I always loved "we're going to have a conversation with this tradition" . Blah!!!! Like that practically means anything less than traditional scholarly criticism. Where's William James when you need him. Pragmatism may be criticized but it does have it's "practical value". That's probably why I love Wittgenstein, James, and Rorty so much. They use practicality to cut through traditional philosophical problems. It can be a breath of fresh air. But there's also nothing like getting your feet wet in analytical precision.


----------



## RamistThomist (Dec 6, 2019)

jwright82 said:


> I always loved "we're going to have a conversation with this tradition"
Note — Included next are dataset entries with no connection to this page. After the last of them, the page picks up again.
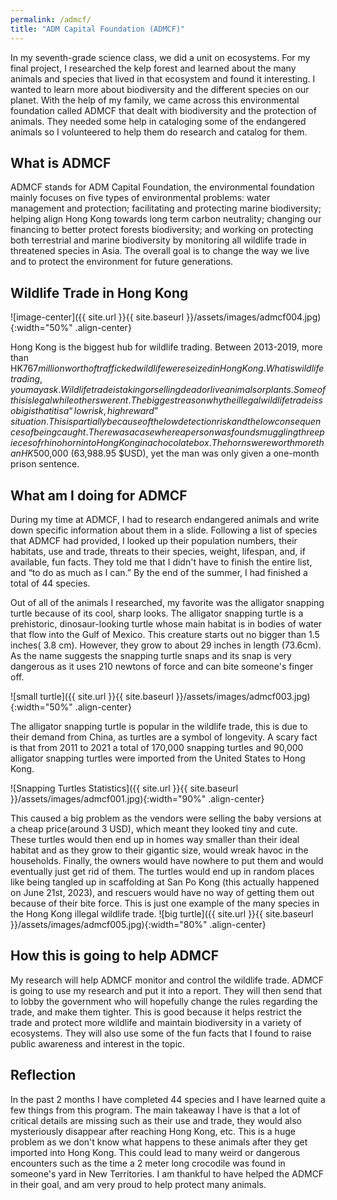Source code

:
 ```yaml
---
permalink: /admcf/
title: "ADM Capital Foundation (ADMCF)"
---
```


In my seventh-grade science class, we did a unit on ecosystems. For my final project, I researched the kelp forest and learned about the many animals and species that lived in that ecosystem and found it interesting. I wanted to learn more about biodiversity and the different species on our planet. With the help of my family, we came across this environmental foundation called ADMCF that dealt with biodiversity and the protection of animals. They needed some help in cataloging some of the endangered animals so I volunteered to help them do research and catalog for them.

## What is ADMCF

ADMCF stands for ADM Capital Foundation, the environmental foundation mainly focuses on five types of environmental problems: water management and protection; facilitating and protecting marine biodiversity; helping align Hong Kong towards long term carbon neutrality; changing our financing to better protect forests biodiversity; and working on protecting both terrestrial and marine biodiversity by monitoring all wildlife trade in threatened species in Asia. The overall goal is to change the way we live and to protect the environment for future generations.

## Wildlife Trade in Hong Kong

![image-center]({{ site.url }}{{ site.baseurl }}/assets/images/admcf004.jpg){:width="50%" .align-center}

<!-- <figure style="height: 36px" class="align-center">
  <img src="{{ site.url }}{{ site.baseurl }}/assets/images/admcf004.jpg" alt="">
  <figcaption>big turtle</figcaption>
</figure>  -->

Hong Kong is the biggest hub for wildlife trading. Between 2013-2019, more than HK$767 million worth of trafficked wildlife were seized in Hong Kong. What is wildlife trading, you may ask. Wildlife trade is taking or selling dead or live animals or plants. Some of this is legal while others werent. The biggest reason why the illegal wildlife trade is so big is that it is a “low risk, high reward” situation. This is partially because of the low detection risk and the low consequences of being caught. There was a case where a person was found smuggling three pieces of rhino horn into Hong Kong in a chocolate box. The horns were worth more than HK$500,000 (63,988.95 $USD), yet the man was only given a one-month prison sentence.

## What am I doing for ADMCF

During my time at ADMCF, I had to research endangered animals and write down specific information about them in a slide. Following a list of species that ADMCF had provided, I looked up their population numbers, their habitats, use and trade, threats to their species, weight, lifespan, and, if available, fun facts. They told me that I didn't have to finish the entire list, and “to do as much as I can.” By the end of the summer, I had finished a total of 44 species.

Out of all of the animals I researched, my favorite was the alligator snapping turtle because of its cool, sharp looks. The alligator snapping turtle is a prehistoric, dinosaur-looking turtle whose main habitat is in bodies of water that flow into the Gulf of Mexico. This creature starts out no bigger than 1.5 inches( 3.8 cm). However, they grow to about 29 inches in length (73.6cm). As the name suggests the snapping turtle snaps and its snap is very dangerous as it uses 210 newtons of force and can bite someone's finger off.

![small turtle]({{ site.url }}{{ site.baseurl }}/assets/images/admcf003.jpg){:width="50%" .align-center}

The alligator snapping turtle is popular in the wildlife trade, this is due to their demand from China, as turtles are a symbol of longevity. A scary fact is that from 2011 to 2021 a total of 170,000 snapping turtles and 90,000 alligator snapping turtles were imported from the United States to Hong Kong.

![Snapping Turtles Statistics]({{ site.url }}{{ site.baseurl }}/assets/images/admcf001.jpg){:width="90%" .align-center}

This caused a big problem as the vendors were selling the baby versions at a cheap price(around 3 USD), which meant they looked tiny and cute. These turtles would then end up in homes way smaller than their ideal habitat and as they grow to their gigantic size, would wreak havoc in the households. Finally, the owners would have nowhere to put them and would eventually just get rid of them. The turtles would end up in random places like being tangled up in scaffolding at San Po Kong (this actually happened on June 21st, 2023), and rescuers would have no way of getting them out because of their bite force. This is just one example of the many species in the Hong Kong illegal wildlife trade. 
![big turtle]({{ site.url }}{{ site.baseurl }}/assets/images/admcf005.jpg){:width="80%" .align-center}

## How this is going to help ADMCF

My research will help ADMCF monitor and control the wildlife trade. ADMCF is going to use my research and put it into a report. They will then send that to lobby the government who will hopefully change the rules regarding the trade, and make them tighter. This is good because it helps restrict the trade and protect more wildlife and maintain biodiversity in a variety of ecosystems. They will also use some of the fun facts that I found to raise public awareness and interest in the topic.

## Reflection

In the past 2 months I have completed 44 species and I have learned quite a few things from this program. The main takeaway I have is that a lot of critical details are missing such as their use and trade, they would also mysteriously disappear after reaching Hong Kong, etc. This is a huge problem as we don't know what happens to these animals after they get imported into Hong Kong. This could lead to many weird or dangerous encounters such as the time a 2 meter long crocodile was found in someone's yard in New Territories. I am thankful to have helped the ADMCF in their goal, and am very proud to help protect many animals.
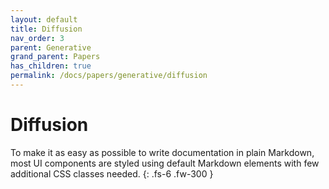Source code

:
 ```yaml
---
layout: default
title: Diffusion
nav_order: 3
parent: Generative
grand_parent: Papers
has_children: true
permalink: /docs/papers/generative/diffusion
---
```


# Diffusion

To make it as easy as possible to write documentation in plain Markdown, most UI components are styled using default Markdown elements with few additional CSS classes needed.
{: .fs-6 .fw-300 }

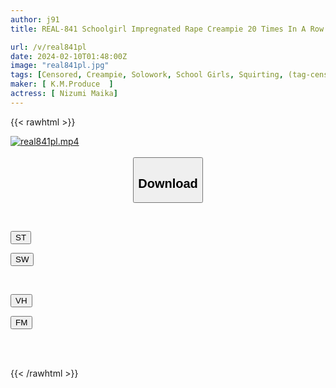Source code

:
 ```yaml
---
author: j91
title: REAL-841 Schoolgirl Impregnated Rape Creampie 20 Times In A Row Maika Nisizumi

url: /v/real841pl
date: 2024-02-10T01:48:00Z
image: "real841pl.jpg"
tags: [Censored, Creampie, Solowork, School Girls, Squirting, (tag-censored), Slender, Confinement	]
maker: [ K.M.Produce  ]
actress: [ Nizumi Maika]
---
```



{{< rawhtml >}}

<div class="video" data-videoid="jv7PZD4dGjfzVxg">
    <a href="javascript:;">
        <img src="/v/real841pl/real841pl.jpg" width="WIDTH" height="HEIGHT" alt="real841pl.mp4" loading="lazy">
    </a>
</div>

<script type="text/javascript" src="https://j91.asia/asset/on-demand-st.js"></script>

<br>
  <link rel="stylesheet" href="https://j91.asia/asset/bs5.css">
  
  <center>
  <button class="btn btn-primary" type="button" data-bs-toggle="collapse" data-bs-target=".multi-collapse" aria-expanded="false" aria-controls="multiCollapseExample1 multiCollapseExample2"><h2>Download</h2></button></center>
</p>
<div class="row">
  <div class="col">
    <div class="collapse multi-collapse" id="multiCollapseExample1">
      <div class="card card-body">
	      	      <br>
<div class="buttons">  
<p><a href="https://streamtape.to/v/jv7PZD4dGjfzVxg" target="_blank"><button class="btn-hover color-3"><i class="fa fa-download"></i> ST</button></a></p>
<p><a href="https://cdnwish.com/ugb049y3vm7d" target="_blank"><button class="btn-hover color-2"><i class="fa fa-download"></i> SW</button></a></p></div>
    </div>
  </div>
</div>
  <div class="col">
    <div class="collapse multi-collapse" id="multiCollapseExample2">
      <div class="card card-body">
	      <br>
<div class="buttons">
<p><a href="https://vidhidepro.com/f/s6nneroyrqss" target="_blank"><button class="btn-hover color-9"><i class="fa fa-download"></i> VH</button></a></p>
<p><a href="https://filemoon.sx/d/gdecq69flp9v"><button class="btn-hover color-8"><i class="fa fa-download"></i> FM</button></a></p></div>
<br><br>
      </div>
    </div>
  </div>
</div>

{{< /rawhtml >}}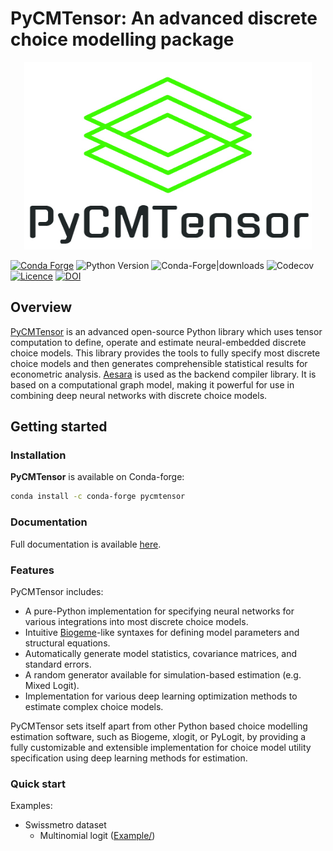 # PyCMTensor: An advanced discrete choice modelling package

<p align="center"><img width="460" height="300" src="docs/assets/img/logo.jpg"></p>

[![Conda Forge](https://img.shields.io/conda/vn/conda-forge/pycmtensor?logo=condaforge)](https://anaconda.org/conda-forge/pycmtensor)
![Python Version](https://img.shields.io/badge/dynamic/toml?url=https%3A%2F%2Fraw.githubusercontent.com%2Fmwong009%2Fpycmtensor%2Fmaster%2Fpyproject.toml&query=tool.poetry.dependencies.python&label=Python)
![Conda-Forge|downloads](https://img.shields.io/conda/d/conda-forge/pycmtensor)
![Codecov](https://img.shields.io/codecov/c/github/mwong009/pycmtensor)
[![Licence](https://img.shields.io/badge/Licence-MIT-blue)](about/licence.md)
[![DOI](https://zenodo.org/badge/460802394.svg)](https://zenodo.org/badge/latestdoi/460802394)

## Overview

[PyCMTensor](https://github.com/mwong009/pycmtensor) is an advanced open-source Python library which uses tensor computation to define, operate and estimate neural-embedded discrete choice models. This library provides the tools to fully specify most discrete choice models and then generates comprehensible statistical results for econometric analysis.
[Aesara](https://github.com/aesara-devs/aesara) is used as the backend compiler library. It is based on a computational graph model, making it powerful for use in combining deep neural networks with discrete choice models.

## Getting started

### Installation

**PyCMTensor** is available on Conda-forge:

```bash
conda install -c conda-forge pycmtensor
```

### Documentation

Full documentation is available [here](https://mwong009.github.io/pycmtensor/). 

### Features

PyCMTensor includes:

- A pure-Python implementation for specifying neural networks for various integrations into most discrete choice models.
- Intuitive [Biogeme](https://biogeme.epfl.ch/)-like syntaxes for defining model parameters and structural equations.
- Automatically generate model statistics, covariance matrices, and standard errors.
- A random generator available for simulation-based estimation (e.g. Mixed Logit).
- Implementation for various deep learning optimization methods to estimate complex choice models.

PyCMTensor sets itself apart from other Python based choice modelling estimation software, such as Biogeme, xlogit, or PyLogit, by providing a fully customizable and extensible implementation for choice model utility specification using deep learning methods for estimation.


### Quick start

Examples:
- Swissmetro dataset
  - Multinomial logit ([Example/]())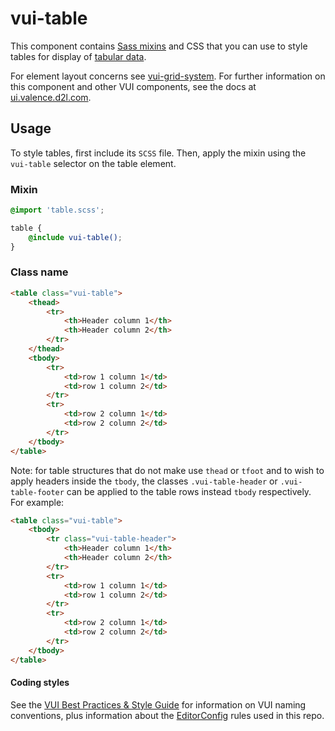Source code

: # vui-table

This component contains [Sass mixins](http://sass-lang.com) and CSS that you
can use to style tables for display of [tabular data](http://www.w3.org/TR/html5/tabular-data.html).

For element layout concerns see [vui-grid-system](https://github.com/Brightspace/valence-ui-grid-system).
For further information on this component and other VUI components, see the docs
at [ui.valence.d2l.com](http://ui.valence.d2l.com/).

## Usage
To style tables, first include its `SCSS` file. Then, apply the mixin using the
`vui-table` selector on the table element.

### Mixin
```scss
@import 'table.scss';

table {
	@include vui-table();
}
```

### Class name
```html
<table class="vui-table">
	<thead>
		<tr>
			<th>Header column 1</th>
			<th>Header column 2</th>
		</tr>
	</thead>
	<tbody>
		<tr>
			<td>row 1 column 1</td>
			<td>row 1 column 2</td>
		</tr>
		<tr>
			<td>row 2 column 1</td>
			<td>row 2 column 2</td>
		</tr>
	</tbody>
</table>
```

Note: for table structures that do not make use `thead` or `tfoot` and to wish to apply
headers inside the `tbody`, the classes `.vui-table-header` or `.vui-table-footer` can
be applied to the table rows instead `tbody` respectively. For example:

```html
<table class="vui-table">
	<tbody>
		<tr class="vui-table-header">
			<th>Header column 1</th>
			<th>Header column 2</th>
		</tr>
		<tr>
			<td>row 1 column 1</td>
			<td>row 1 column 2</td>
		</tr>
		<tr>
			<td>row 2 column 1</td>
			<td>row 2 column 2</td>
		</tr>
	</tbody>
</table>
```

#### Coding styles
See the [VUI Best Practices & Style Guide](https://github.com/Brightspace/valence-ui-docs/wiki/Best-Practices-&-Style-Guide)
for information on VUI naming conventions, plus information about the [EditorConfig](http://editorconfig.org)
rules used in this repo.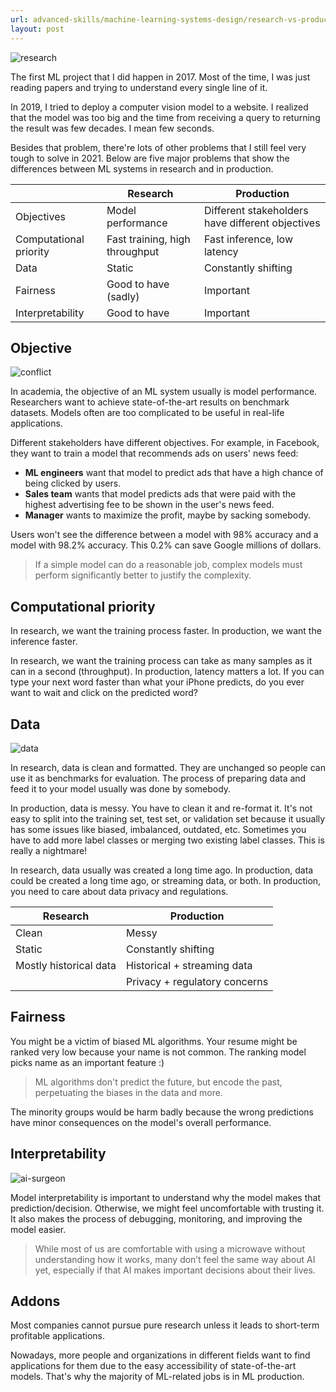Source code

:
 ```yaml
---
url: advanced-skills/machine-learning-systems-design/research-vs-production
layout: post
---
```


![research][research]

The first ML project that I did happen in 2017. Most of the time, I was just reading papers and trying to understand every single line of it.

In 2019, I tried to deploy a computer vision model to a website. I realized that the model was too big and the time from receiving a query to returning the result was few decades. I mean few seconds.

Besides that problem, there're lots of other problems that I still feel very tough to solve in 2021. Below are five major problems that show the differences between ML systems in research and in production.

|                        | Research                       | Production                                       |
| ---------------------- | ------------------------------ | ------------------------------------------------ |
| Objectives             | Model performance              | Different stakeholders have different objectives |
| Computational priority | Fast training, high throughput | Fast inference, low latency                      |
| Data                   | Static                         | Constantly shifting                              |
| Fairness               | Good to have (sadly)           | Important                                        |
| Interpretability       | Good to have                   | Important                                        |

## Objective

![conflict][conflict]

In academia, the objective of an ML system usually is model performance. Researchers want to achieve state-of-the-art results on benchmark datasets. Models often are too complicated to be useful in real-life applications.

Different stakeholders have different objectives. For example, in Facebook, they want to train a model that recommends ads on users' news feed:

- **ML engineers** want that model to predict ads that have a high chance of being clicked by users.
- **Sales team** wants that model predicts ads that were paid with the highest advertising fee to be shown in the user's news feed.
- **Manager** wants to maximize the profit, maybe by sacking somebody.

Users won't see the difference between a model with 98% accuracy and a model with 98.2% accuracy. This 0.2% can save Google millions of dollars.

> If a simple model can do a reasonable job, complex models must perform significantly better to justify the complexity.

## Computational priority

In research, we want the training process faster. In production, we want the inference faster.

In research, we want the training process can take as many samples as it can in a second (throughput). In production, latency matters a lot. If you can type your next word faster than what your iPhone predicts, do you ever want to wait and click on the predicted word?

## Data

![data][data]

In research, data is clean and formatted. They are unchanged so people can use it as benchmarks for evaluation. The process of preparing data and feed it to your model usually was done by somebody.

In production, data is messy. You have to clean it and re-format it. It's not easy to split into the training set, test set, or validation set because it usually has some issues like biased, imbalanced, outdated, etc. Sometimes you have to add more label classes or merging two existing label classes. This is really a nightmare!

In research, data usually was created a long time ago. In production, data could be created a long time ago, or streaming data, or both. In production, you need to care about data privacy and regulations.

| Research               | Production                    |
| ---------------------- | ----------------------------- |
| Clean                  | Messy                         |
| Static                 | Constantly shifting           |
| Mostly historical data | Historical + streaming data   |
|                        | Privacy + regulatory concerns |

## Fairness

You might be a victim of biased ML algorithms. Your resume might be ranked very low because your name is not common. The ranking model picks name as an important feature :)

> ML algorithms don't predict the future, but encode the past, perpetuating the biases in the data and more.

The minority groups would be harm badly because the wrong predictions have minor consequences on the model's overall performance.

## Interpretability

![ai-surgeon][ai-surgeon]

Model interpretability is important to understand why the model makes that prediction/decision. Otherwise, we might feel uncomfortable with trusting it. It also makes the process of debugging, monitoring, and improving the model easier.

> While most of us are comfortable with using a microwave without understanding how it works, many don’t feel the same way about AI yet, especially if that AI makes important decisions about their lives.

## Addons

Most companies cannot pursue pure research unless it leads to short-term profitable applications.

Nowadays, more people and organizations in different fields want to find applications for them due to the easy accessibility of state-of-the-art models. That's why the majority of ML-related jobs is in ML production.

<!-- MARKDOWN LINKS & IMAGES -->

[research]: /assets/images/advanced-skills/machine-learning-systems-design/research-vs-production/research.jpg
[conflict]: /assets/images/advanced-skills/machine-learning-systems-design/research-vs-production/conflict.jpg
[data]: /assets/images/advanced-skills/machine-learning-systems-design/research-vs-production/data.jpg
[ai-surgeon]: /assets/images/advanced-skills/machine-learning-systems-design/research-vs-production/ai-surgeon.jpg
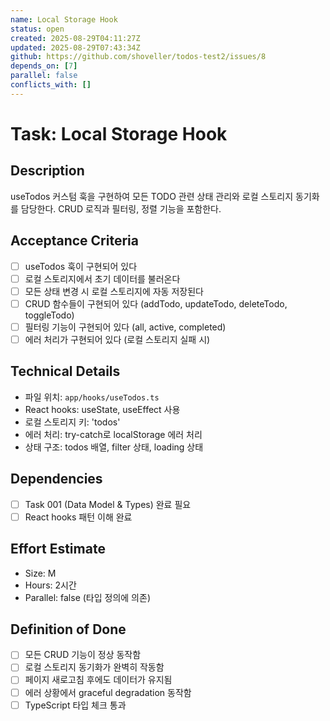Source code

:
 ```yaml
---
name: Local Storage Hook
status: open
created: 2025-08-29T04:11:27Z
updated: 2025-08-29T07:43:34Z
github: https://github.com/shoveller/todos-test2/issues/8
depends_on: [7]
parallel: false
conflicts_with: []
---
```


# Task: Local Storage Hook

## Description
useTodos 커스텀 훅을 구현하여 모든 TODO 관련 상태 관리와 로컬 스토리지 동기화를 담당한다. CRUD 로직과 필터링, 정렬 기능을 포함한다.

## Acceptance Criteria
- [ ] useTodos 훅이 구현되어 있다
- [ ] 로컬 스토리지에서 초기 데이터를 불러온다
- [ ] 모든 상태 변경 시 로컬 스토리지에 자동 저장된다
- [ ] CRUD 함수들이 구현되어 있다 (addTodo, updateTodo, deleteTodo, toggleTodo)
- [ ] 필터링 기능이 구현되어 있다 (all, active, completed)
- [ ] 에러 처리가 구현되어 있다 (로컬 스토리지 실패 시)

## Technical Details
- 파일 위치: `app/hooks/useTodos.ts`
- React hooks: useState, useEffect 사용
- 로컬 스토리지 키: 'todos'
- 에러 처리: try-catch로 localStorage 에러 처리
- 상태 구조: todos 배열, filter 상태, loading 상태

## Dependencies
- [ ] Task 001 (Data Model & Types) 완료 필요
- [ ] React hooks 패턴 이해 완료

## Effort Estimate
- Size: M
- Hours: 2시간
- Parallel: false (타입 정의에 의존)

## Definition of Done
- [ ] 모든 CRUD 기능이 정상 동작함
- [ ] 로컬 스토리지 동기화가 완벽히 작동함
- [ ] 페이지 새로고침 후에도 데이터가 유지됨
- [ ] 에러 상황에서 graceful degradation 동작함
- [ ] TypeScript 타입 체크 통과
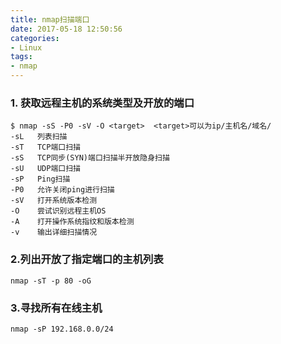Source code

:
 ```yaml
---
title: nmap扫描端口
date: 2017-05-18 12:50:56
categories:
- Linux
tags:
- nmap
---
```


<!-- more -->

### 1. 获取远程主机的系统类型及开放的端口

```shell
$ nmap -sS -P0 -sV -O <target>	<target>可以为ip/主机名/域名/
-sL   列表扫描
-sT   TCP端口扫描
-sS   TCP同步(SYN)端口扫描半开放隐身扫描
-sU   UDP端口扫描
-sP   Ping扫描
-P0   允许关闭ping进行扫描
-sV   打开系统版本检测
-O    尝试识别远程主机OS
-A    打开操作系统指纹和版本检测
-v    输出详细扫描情况
```

### 2.列出开放了指定端口的主机列表

```shell
nmap -sT -p 80 -oG
```

### 3.寻找所有在线主机

```shell
nmap -sP 192.168.0.0/24
```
I want to call into my NPR station one day and ask them if we can have a conversation about conversations.

Reactions: Like 1


----------



## jwright82 (Dec 6, 2019)

BayouHuguenot said:


> I want to call into my NPR station one day and ask them if we can have a conversation about conversations.


Amen brother!!! Funny.

Reactions: Like 1


----------



## jwright82 (Dec 9, 2019)

BayouHuguenot said:


> I want to call into my NPR station one day and ask them if we can have a conversation about conversations.


I do have point out that Postmodern philosophers aren't the same as your average postmodernist.


----------